Rush 30: 16 anos depois

2020 não está sendo fácil. O ano já começou triste, quando um dos maiores bateristas da história do rock mundial nos deixou. Neil Peart, integrante do power trio Rush enfim descansou no início de janeiro, vítima de um câncer que tratava nos últimos 3 anos.

Neil Peart era um dos meus maiores ídolos, que ostento com orgulho poder ter visto ao vivo, sua performance no show que a banda fez em 2012, no estádio do Morumbi, em São Paulo.

Minha história com a banda não é muito antiga. Além da famosa música Tom Sawyer, da abertura do seriado Profissão Perigo, dos anos 80, eu não conhecia praticamente nada deles. Até que uma das pessoas mais incríveis que conheci, meu amigo Thiago, me apresentou a banda. E aí foi paixão à primeira ouvida! Era inicio da década 2000 e eu vivia em lojas e sebos de discos procurando os CD’s da banda para montar minha coleção.  Quase completei, faltaram uns dois discos.

Além das músicas, me encantava as artes das capas.
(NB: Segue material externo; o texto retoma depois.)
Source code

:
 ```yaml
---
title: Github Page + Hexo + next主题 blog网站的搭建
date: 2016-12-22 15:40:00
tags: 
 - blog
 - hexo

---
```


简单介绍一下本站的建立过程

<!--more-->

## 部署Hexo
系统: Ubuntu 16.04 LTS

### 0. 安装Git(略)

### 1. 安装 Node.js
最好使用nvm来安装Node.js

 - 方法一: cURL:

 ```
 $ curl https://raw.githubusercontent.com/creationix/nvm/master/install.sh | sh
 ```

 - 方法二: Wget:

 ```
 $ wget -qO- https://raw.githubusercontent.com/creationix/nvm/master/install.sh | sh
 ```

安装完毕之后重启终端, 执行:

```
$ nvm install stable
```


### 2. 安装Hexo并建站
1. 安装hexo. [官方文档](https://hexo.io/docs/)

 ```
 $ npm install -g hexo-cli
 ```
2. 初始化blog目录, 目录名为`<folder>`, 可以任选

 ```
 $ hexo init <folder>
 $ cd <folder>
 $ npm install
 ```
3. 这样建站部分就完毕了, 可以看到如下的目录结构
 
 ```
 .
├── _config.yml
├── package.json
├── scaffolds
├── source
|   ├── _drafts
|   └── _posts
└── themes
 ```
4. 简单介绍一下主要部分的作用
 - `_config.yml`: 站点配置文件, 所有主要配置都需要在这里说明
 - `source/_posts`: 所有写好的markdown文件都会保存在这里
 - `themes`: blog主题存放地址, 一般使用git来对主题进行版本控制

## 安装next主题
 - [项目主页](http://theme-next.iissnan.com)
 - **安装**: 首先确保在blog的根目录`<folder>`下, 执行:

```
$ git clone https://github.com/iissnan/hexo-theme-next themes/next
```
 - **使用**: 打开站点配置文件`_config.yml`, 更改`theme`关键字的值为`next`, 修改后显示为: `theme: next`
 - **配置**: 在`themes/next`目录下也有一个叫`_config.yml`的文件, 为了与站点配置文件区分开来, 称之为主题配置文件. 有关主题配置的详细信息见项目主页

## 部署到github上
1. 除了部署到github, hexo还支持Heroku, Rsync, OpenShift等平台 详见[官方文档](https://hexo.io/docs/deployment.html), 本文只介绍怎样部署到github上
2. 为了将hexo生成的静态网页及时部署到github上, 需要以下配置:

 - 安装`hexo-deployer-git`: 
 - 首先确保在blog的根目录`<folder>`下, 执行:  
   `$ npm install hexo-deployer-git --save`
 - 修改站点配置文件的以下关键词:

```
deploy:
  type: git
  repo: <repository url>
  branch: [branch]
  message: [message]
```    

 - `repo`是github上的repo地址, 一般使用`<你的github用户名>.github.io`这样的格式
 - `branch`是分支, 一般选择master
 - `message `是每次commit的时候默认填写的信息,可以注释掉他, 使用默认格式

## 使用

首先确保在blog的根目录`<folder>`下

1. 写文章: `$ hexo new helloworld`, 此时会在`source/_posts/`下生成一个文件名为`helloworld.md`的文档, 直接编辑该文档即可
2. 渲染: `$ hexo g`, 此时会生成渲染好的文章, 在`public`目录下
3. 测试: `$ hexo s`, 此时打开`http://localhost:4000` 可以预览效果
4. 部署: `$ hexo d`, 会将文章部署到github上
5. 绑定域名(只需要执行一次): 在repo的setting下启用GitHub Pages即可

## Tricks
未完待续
Trabalho incrível do designer Hugh Syme, que fez todas as capas da banda e me inspirou muito nos meus trabalhos como designer gráfico.

Eu estava quase me formando no curso de Desenho Industrial e fazia estágio em um jornal. Lá consegui criar uma seção de cultura, onde poderia falar de música, rock e Rush. Fiz várias publicações das bandas que eu mais curtia e é claro que não faltou do Rush.
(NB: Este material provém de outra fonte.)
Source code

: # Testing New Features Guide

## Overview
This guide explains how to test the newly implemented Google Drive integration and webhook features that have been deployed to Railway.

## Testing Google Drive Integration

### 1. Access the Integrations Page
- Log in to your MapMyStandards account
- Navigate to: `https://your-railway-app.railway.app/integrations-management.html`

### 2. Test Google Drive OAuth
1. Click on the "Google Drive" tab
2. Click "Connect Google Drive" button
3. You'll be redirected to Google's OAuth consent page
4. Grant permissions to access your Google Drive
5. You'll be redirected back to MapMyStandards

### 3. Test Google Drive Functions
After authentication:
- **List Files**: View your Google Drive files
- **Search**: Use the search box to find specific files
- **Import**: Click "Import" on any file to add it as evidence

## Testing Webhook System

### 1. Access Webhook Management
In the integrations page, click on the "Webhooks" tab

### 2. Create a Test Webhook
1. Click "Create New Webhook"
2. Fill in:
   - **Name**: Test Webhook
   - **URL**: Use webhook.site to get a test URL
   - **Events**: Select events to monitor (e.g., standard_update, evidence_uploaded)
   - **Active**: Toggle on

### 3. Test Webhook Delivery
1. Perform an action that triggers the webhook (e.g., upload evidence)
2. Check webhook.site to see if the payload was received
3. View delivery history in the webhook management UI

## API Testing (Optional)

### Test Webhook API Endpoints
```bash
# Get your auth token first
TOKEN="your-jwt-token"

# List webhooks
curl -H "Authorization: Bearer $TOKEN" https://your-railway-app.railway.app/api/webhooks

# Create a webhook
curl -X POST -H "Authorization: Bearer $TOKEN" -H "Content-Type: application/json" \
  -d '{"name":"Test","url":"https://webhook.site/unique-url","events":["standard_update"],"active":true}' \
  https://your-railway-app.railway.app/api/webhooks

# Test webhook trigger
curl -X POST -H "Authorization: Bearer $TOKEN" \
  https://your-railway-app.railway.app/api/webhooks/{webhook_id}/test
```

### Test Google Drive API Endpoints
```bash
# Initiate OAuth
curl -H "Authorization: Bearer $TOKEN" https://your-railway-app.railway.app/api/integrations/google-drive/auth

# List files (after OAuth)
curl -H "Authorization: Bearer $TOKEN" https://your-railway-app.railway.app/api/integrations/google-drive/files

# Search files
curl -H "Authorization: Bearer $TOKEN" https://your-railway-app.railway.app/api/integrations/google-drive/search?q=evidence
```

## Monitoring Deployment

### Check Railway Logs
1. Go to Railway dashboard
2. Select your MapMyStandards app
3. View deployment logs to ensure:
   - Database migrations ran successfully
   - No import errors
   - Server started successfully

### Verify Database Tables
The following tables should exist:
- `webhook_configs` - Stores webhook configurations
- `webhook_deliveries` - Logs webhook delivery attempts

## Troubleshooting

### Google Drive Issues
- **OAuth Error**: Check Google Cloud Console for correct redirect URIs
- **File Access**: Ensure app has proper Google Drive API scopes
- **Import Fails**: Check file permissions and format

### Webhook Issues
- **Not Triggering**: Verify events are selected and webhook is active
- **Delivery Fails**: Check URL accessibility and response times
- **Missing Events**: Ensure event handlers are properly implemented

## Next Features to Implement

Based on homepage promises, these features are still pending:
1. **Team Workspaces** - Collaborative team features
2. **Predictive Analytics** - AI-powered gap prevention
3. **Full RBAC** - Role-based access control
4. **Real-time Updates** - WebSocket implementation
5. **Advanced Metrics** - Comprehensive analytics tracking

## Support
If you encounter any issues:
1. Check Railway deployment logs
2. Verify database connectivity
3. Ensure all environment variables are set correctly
E foi essa paixão que me motivou a concluir minha especialização em Design de Embalagens. Eu havia engatado uma pós-graduação logo após a formatura em Design e não estava gostando muito da grade do novo curso de embalagens. Chegaram as férias de julho e eu pensava em não voltar. Foi então que decidi que para continuar o curso, faria algo diferente, que me inspirasse. E comecei a pensar no projeto de conclusão do curso.

Eu sempre fui obcecado pelas embalagens de discos. Vivia nas extintas lojas de CD’s, garimpando e procurando as edições mais especiais dos artistas que eu admirava. Foi aí que comecei minha coleção do Pearl Jam, que lançou quase todos os seus discos em embalagens de papel. Mas este post é sobre o Rush…
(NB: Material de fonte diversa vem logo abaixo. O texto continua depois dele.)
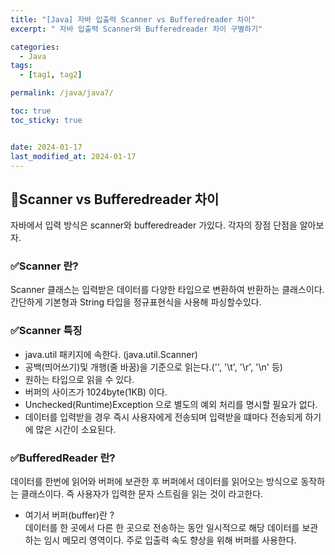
 ```yaml
---
title: "[Java] 자바 입출력 Scanner vs Bufferedreader 차이"
excerpt: " 자바 입출력 Scanner와 Bufferedreader 차이 구별하기"

categories:
  - Java
tags:
  - [tag1, tag2]

permalink: /java/java7/

toc: true
toc_sticky: true


date: 2024-01-17
last_modified_at: 2024-01-17
---
```


## 📌Scanner vs Bufferedreader 차이
자바에서 입력 방식은 scanner와 bufferedreader 가있다. 각자의 장점 단점을 알아보자.

### ✅Scanner 란?
Scanner 클래스는 입력받은 데이터를 다양한 타입으로 변환하여 반환하는 클래스이다.
간단하게 기본형과 String 타입을 정규표현식을 사용해 파싱할수있다.

### ✅Scanner 특징
* java.util 패키지에 속한다. (java.util.Scanner)
* 공백(띄어쓰기)및 개행(줄 바꿈)을 기준으로 읽는다.('', '\t', '\r', '\n' 등)
* 원하는 타입으로 읽을 수 있다.
* 버퍼의 사이즈가 1024byte(1KB) 이다.
* Unchecked(Runtime)Exception 으로 별도의 예외 처리를 명시할 필요가 없다.
* 데이터를 입력받을 경우 즉시 사용자에게 전송되며 입력받을 떄마다 전송되게 하기에 많은 시간이 소요된다.

### ✅BufferedReader 란?
데이터를 한번에 읽어와 버퍼에 보관한 후 버퍼에서 데이터를 읽어오는 방식으로 동작하는 클래스이다.
즉 사용자가 입력한 문자 스트림을 읽는 것이 라고한다.<br>

* 여기서 버퍼(buffer)란 ? <br>
데이터를 한 곳에서 다른 한 곳으로 전송하는 동안 일시적으로 해당 데이터를 보관하는 임시 메모리 영역이다.
주로 입출력 속도 향상을 위해 버퍼를 사용한다.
Eu conhecia toda a história do Rush. Sabia dos discos, a sistemática dos lançamentos (4 discos de estúdio = 1 disco ao vivo, finalizando um ciclo). Naquele ano, 2004, a banda estava completando 30 anos. Era perfeito. Pensei em criar a embalagem de uma coletânea dos 30 anos da banda com um resumo, sob minha curadoria, das melhores músicas do trio.

Meu projeto não era apenas sobre embalar. Eu queria que as pessoas pudessem entender um pouco dos conceitos das fases e músicas da banda, que me interessavam. Queria que pudessem ter contato com tudo isso antes mesmo de ouvir os discos, apenas manuseando as embalagens dos CD’s.

Então criei uma caixa com 5 discos. Quatro deles representando cada uma das fases da banda e um disco ao vivo. Em cada embalagem utilizei materiais e formatos diferentes, baseados no conteúdo musical dos discos.  Vamos conhecer cada uma das embalagens:

Embalagem Caixa

A embalagem foi feita exatamente para conter os 5 discos. Produzida em papel Kraft, a caixa tem como diferencial,  não ser colada. Ela mantém sua forma sustentada somente por encaixes nas laterais. A ideia é que estando desmontada, a embalagem sirva como um cartaz mostrando toda a discografia da banda.

Detalhe dos encaixes laterais, sem cola.
Embalagem desmontada, formando o cartaz com a discografia completa da banda.
Os 5 discos da coleção, cada um com materiais e formatos diferenciados, baseados no conteúdo musical.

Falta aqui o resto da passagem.